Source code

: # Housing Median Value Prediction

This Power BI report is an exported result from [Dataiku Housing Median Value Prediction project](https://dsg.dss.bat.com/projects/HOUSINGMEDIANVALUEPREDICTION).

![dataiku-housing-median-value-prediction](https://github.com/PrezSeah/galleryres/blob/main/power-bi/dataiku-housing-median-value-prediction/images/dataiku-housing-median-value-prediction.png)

******

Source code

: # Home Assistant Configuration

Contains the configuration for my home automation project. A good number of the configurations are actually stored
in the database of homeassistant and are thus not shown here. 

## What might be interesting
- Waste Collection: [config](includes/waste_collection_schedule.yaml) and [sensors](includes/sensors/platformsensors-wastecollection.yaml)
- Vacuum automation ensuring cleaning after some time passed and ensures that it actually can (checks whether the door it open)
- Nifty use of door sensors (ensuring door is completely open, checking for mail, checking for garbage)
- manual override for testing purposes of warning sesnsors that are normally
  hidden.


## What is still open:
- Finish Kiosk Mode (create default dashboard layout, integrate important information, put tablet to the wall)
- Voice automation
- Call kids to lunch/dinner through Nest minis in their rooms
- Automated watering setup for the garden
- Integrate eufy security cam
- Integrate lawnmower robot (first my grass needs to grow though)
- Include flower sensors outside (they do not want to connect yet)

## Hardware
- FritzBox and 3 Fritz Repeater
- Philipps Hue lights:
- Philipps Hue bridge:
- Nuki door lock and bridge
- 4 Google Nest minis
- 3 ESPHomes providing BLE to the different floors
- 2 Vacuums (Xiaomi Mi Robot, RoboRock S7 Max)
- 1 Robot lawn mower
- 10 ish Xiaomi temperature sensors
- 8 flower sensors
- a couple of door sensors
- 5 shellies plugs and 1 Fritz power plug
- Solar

******

Filter the entries down to the lines containing "Philipps". Copy each of those lines.

- Philipps Hue lights:
- Philipps Hue bridge:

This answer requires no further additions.